Consistency Revisited

Chairs: Mark Little (Red Hat) & Raghu Ramakrishnan (Yahoo!) Summarizer: Aaron Elmore aelmore@cs.ucsb.edu

Eventually Consistent is Eventually Not Enough - Mehul Shah (Nou Data)

In an analysis of eventual consistency, Mehul Shah shared experiences and insights with building a large distributed key-value store at HP. Some applications need scalable solutions to support high availability and globally distributed data. Traditional DBMSs have limited scalability due to their consistency requirements, resulting in the creation of NoSQL databases that dropped ACID and traditional models to achieve scale. In the context of the CAP theorem, this equates to traditional databases as providing CP and NoSQL databases as providing AP. Eventual consistency then becomes the standard tool to enable availability in a distributed environment. Shah stated that two myths regarding NoSQL exist today.
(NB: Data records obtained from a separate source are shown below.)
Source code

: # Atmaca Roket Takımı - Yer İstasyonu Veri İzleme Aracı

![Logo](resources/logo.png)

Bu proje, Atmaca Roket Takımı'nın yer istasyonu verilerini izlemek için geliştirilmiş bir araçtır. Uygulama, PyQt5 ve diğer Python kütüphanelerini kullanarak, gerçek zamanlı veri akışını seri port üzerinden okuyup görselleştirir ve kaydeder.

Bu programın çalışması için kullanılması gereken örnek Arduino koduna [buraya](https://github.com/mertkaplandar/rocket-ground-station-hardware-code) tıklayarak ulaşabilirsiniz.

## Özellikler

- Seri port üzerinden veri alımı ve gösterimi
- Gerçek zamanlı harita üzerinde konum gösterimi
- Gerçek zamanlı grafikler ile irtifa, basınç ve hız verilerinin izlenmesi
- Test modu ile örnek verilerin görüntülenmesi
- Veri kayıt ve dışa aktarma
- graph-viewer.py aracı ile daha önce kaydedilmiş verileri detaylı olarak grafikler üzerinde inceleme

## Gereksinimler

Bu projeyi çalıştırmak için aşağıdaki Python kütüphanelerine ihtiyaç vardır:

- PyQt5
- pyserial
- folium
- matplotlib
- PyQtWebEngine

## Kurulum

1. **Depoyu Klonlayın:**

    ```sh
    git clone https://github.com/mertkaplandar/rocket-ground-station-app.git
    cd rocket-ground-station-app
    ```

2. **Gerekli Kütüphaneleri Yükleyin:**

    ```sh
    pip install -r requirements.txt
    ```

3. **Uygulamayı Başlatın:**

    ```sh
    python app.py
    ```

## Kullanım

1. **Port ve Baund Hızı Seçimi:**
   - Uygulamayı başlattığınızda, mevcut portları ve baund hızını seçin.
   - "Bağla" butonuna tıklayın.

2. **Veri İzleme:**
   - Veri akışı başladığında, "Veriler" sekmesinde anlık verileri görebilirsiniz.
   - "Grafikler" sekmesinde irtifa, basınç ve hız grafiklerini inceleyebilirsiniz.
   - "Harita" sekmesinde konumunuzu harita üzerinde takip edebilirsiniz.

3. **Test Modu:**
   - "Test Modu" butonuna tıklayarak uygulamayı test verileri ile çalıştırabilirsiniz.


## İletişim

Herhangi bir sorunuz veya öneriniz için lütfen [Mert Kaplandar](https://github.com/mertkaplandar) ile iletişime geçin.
First, that eventual consistency is enough and second, that adding stronger consistency later is easy.

Shah described a database built at HP as a geo-distributed, highly-available, large object store that supports a large user base and versioned keys by use of timestamps. Conceptually, the database is similar to S3, with unique accounts owning multiple buckets, and each bucket having a unique name and containing many objects. Buckets have unique ownership and can be shared with other users via bucket permissions. With this context, two partitioned users attempting to concurrently create the same bucket is a conflict simplified by strong consistency. Whereas, eventual consistency for metadata operations, such as bucket creation and deletion, could result in a user viewing unowned objects.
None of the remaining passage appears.